Plain-text document sources:

[Start of section]

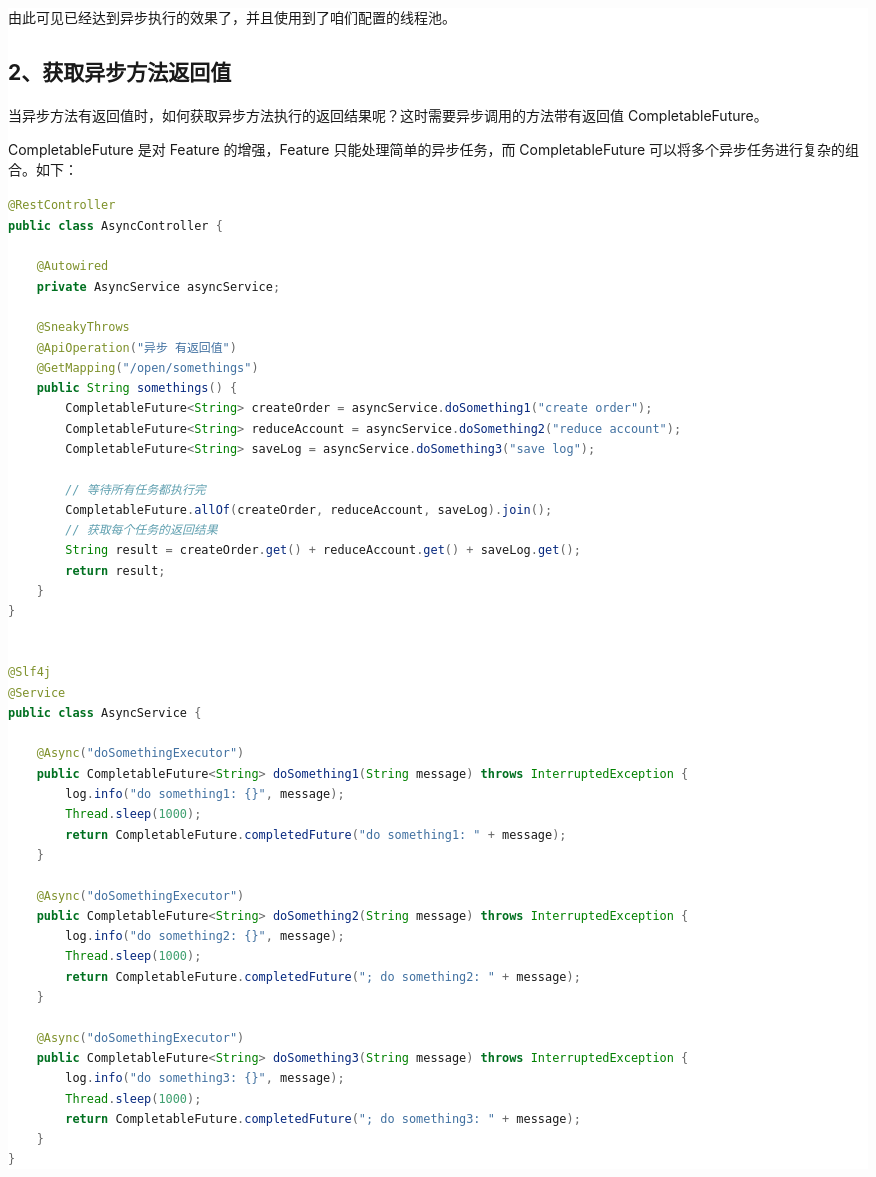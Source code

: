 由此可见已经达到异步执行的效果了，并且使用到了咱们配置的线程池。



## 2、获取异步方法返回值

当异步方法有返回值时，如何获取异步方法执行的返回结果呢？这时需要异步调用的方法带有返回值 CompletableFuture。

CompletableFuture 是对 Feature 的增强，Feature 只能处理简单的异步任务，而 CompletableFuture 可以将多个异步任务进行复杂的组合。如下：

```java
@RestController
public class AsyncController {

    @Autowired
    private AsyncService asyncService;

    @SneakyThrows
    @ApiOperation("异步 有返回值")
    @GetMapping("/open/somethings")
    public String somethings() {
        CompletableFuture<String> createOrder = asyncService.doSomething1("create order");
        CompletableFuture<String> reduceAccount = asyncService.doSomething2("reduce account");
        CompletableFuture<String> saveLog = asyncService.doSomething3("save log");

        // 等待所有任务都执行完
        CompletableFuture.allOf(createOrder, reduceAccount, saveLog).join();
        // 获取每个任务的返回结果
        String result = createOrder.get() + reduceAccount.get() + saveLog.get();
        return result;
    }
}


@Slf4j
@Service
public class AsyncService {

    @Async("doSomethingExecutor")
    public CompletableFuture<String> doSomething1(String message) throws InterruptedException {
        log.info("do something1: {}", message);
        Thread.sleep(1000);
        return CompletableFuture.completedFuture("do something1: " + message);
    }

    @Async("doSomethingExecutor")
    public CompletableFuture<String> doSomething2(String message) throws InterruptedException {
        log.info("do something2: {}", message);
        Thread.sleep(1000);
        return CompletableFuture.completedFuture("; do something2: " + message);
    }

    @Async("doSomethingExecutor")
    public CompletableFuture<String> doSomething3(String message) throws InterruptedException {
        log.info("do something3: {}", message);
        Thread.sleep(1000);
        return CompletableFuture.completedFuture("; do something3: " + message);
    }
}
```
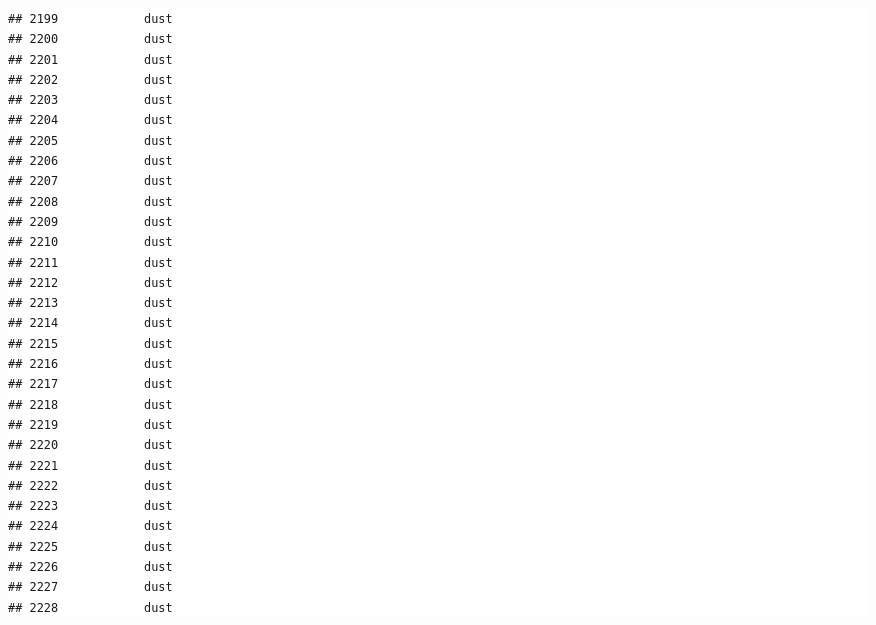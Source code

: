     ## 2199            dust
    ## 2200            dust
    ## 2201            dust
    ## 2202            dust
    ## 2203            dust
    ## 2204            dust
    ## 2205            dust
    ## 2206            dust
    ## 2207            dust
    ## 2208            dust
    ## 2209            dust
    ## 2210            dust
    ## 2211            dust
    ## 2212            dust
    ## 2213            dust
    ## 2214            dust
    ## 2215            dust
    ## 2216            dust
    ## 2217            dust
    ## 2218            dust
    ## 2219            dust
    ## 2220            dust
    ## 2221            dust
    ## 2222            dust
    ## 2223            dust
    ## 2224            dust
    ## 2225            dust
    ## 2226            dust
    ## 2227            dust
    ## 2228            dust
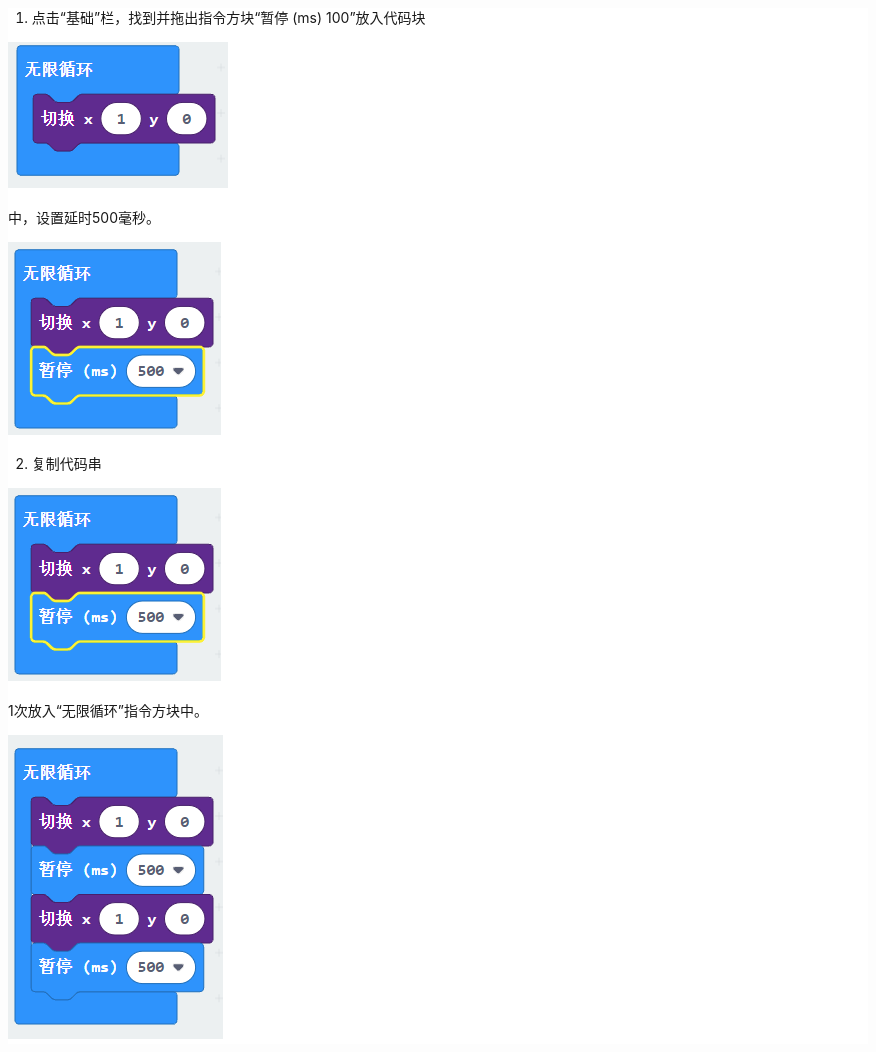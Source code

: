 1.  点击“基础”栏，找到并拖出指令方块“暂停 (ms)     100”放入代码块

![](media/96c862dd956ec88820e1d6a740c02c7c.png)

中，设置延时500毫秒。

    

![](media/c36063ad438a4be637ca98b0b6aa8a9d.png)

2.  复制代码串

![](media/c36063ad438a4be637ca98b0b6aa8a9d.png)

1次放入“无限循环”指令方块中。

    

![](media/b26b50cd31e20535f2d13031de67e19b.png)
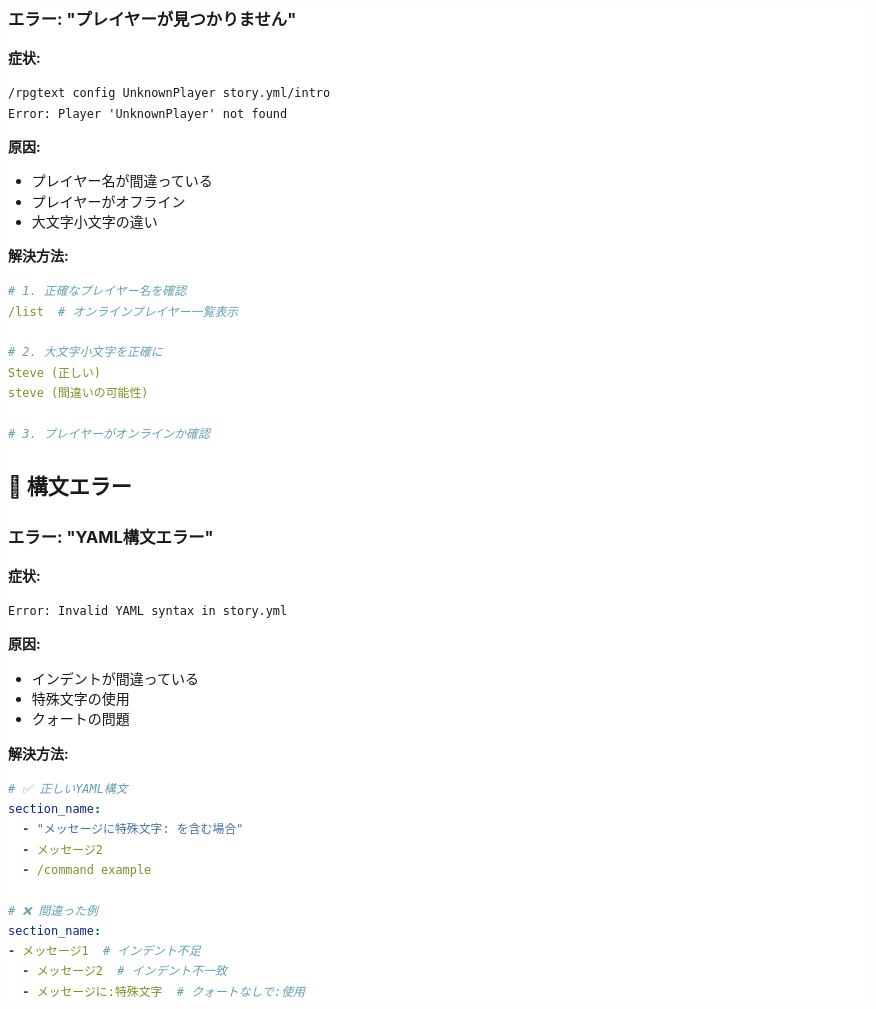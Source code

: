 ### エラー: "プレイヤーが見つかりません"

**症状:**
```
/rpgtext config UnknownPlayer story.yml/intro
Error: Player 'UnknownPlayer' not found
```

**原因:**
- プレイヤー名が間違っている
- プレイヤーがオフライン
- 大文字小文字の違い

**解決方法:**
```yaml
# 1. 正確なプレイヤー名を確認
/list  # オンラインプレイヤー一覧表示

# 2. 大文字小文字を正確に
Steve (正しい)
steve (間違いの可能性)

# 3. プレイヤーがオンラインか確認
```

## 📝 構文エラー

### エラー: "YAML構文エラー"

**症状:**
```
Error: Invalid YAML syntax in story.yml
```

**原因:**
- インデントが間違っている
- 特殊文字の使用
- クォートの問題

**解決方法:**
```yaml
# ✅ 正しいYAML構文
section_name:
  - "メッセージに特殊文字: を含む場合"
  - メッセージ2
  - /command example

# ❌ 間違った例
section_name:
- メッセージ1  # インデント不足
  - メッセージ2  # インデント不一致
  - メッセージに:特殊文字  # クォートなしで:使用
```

[End of section]

Task to complete: Skipping every picture, reproduce the records word for word.

Answer section:
Source code

: 由此可见已经达到异步执行的效果了，并且使用到了咱们配置的线程池。



## 2、获取异步方法返回值

当异步方法有返回值时，如何获取异步方法执行的返回结果呢？这时需要异步调用的方法带有返回值 CompletableFuture。

CompletableFuture 是对 Feature 的增强，Feature 只能处理简单的异步任务，而 CompletableFuture 可以将多个异步任务进行复杂的组合。如下：

```java
@RestController
public class AsyncController {

    @Autowired
    private AsyncService asyncService;

    @SneakyThrows
    @ApiOperation("异步 有返回值")
    @GetMapping("/open/somethings")
    public String somethings() {
        CompletableFuture<String> createOrder = asyncService.doSomething1("create order");
        CompletableFuture<String> reduceAccount = asyncService.doSomething2("reduce account");
        CompletableFuture<String> saveLog = asyncService.doSomething3("save log");

        // 等待所有任务都执行完
        CompletableFuture.allOf(createOrder, reduceAccount, saveLog).join();
        // 获取每个任务的返回结果
        String result = createOrder.get() + reduceAccount.get() + saveLog.get();
        return result;
    }
}


@Slf4j
@Service
public class AsyncService {

    @Async("doSomethingExecutor")
    public CompletableFuture<String> doSomething1(String message) throws InterruptedException {
        log.info("do something1: {}", message);
        Thread.sleep(1000);
        return CompletableFuture.completedFuture("do something1: " + message);
    }

    @Async("doSomethingExecutor")
    public CompletableFuture<String> doSomething2(String message) throws InterruptedException {
        log.info("do something2: {}", message);
        Thread.sleep(1000);
        return CompletableFuture.completedFuture("; do something2: " + message);
    }

    @Async("doSomethingExecutor")
    public CompletableFuture<String> doSomething3(String message) throws InterruptedException {
        log.info("do something3: {}", message);
        Thread.sleep(1000);
        return CompletableFuture.completedFuture("; do something3: " + message);
    }
}
```
Source code

:     ## 2199            dust
    ## 2200            dust
    ## 2201            dust
    ## 2202            dust
    ## 2203            dust
    ## 2204            dust
    ## 2205            dust
    ## 2206            dust
    ## 2207            dust
    ## 2208            dust
    ## 2209            dust
    ## 2210            dust
    ## 2211            dust
    ## 2212            dust
    ## 2213            dust
    ## 2214            dust
    ## 2215            dust
    ## 2216            dust
    ## 2217            dust
    ## 2218            dust
    ## 2219            dust
    ## 2220            dust
    ## 2221            dust
    ## 2222            dust
    ## 2223            dust
    ## 2224            dust
    ## 2225            dust
    ## 2226            dust
    ## 2227            dust
    ## 2228            dust
Source code

: 1.  点击“基础”栏，找到并拖出指令方块“暂停 (ms)     100”放入代码块

![](media/96c862dd956ec88820e1d6a740c02c7c.png)

中，设置延时500毫秒。

    

![](media/c36063ad438a4be637ca98b0b6aa8a9d.png)

2.  复制代码串

![](media/c36063ad438a4be637ca98b0b6aa8a9d.png)

1次放入“无限循环”指令方块中。

    

![](media/b26b50cd31e20535f2d13031de67e19b.png)
Source code

: ### エラー: "プレイヤーが見つかりません"

**症状:**
```
/rpgtext config UnknownPlayer story.yml/intro
Error: Player 'UnknownPlayer' not found
```

**原因:**
- プレイヤー名が間違っている
- プレイヤーがオフライン
- 大文字小文字の違い

**解決方法:**
```yaml
# 1. 正確なプレイヤー名を確認
/list  # オンラインプレイヤー一覧表示

# 2. 大文字小文字を正確に
Steve (正しい)
steve (間違いの可能性)

# 3. プレイヤーがオンラインか確認
```

## 📝 構文エラー

### エラー: "YAML構文エラー"

**症状:**
```
Error: Invalid YAML syntax in story.yml
```

**原因:**
- インデントが間違っている
- 特殊文字の使用
- クォートの問題

**解決方法:**
```yaml
# ✅ 正しいYAML構文
section_name:
  - "メッセージに特殊文字: を含む場合"
  - メッセージ2
  - /command example

# ❌ 間違った例
section_name:
- メッセージ1  # インデント不足
  - メッセージ2  # インデント不一致
  - メッセージに:特殊文字  # クォートなしで:使用
```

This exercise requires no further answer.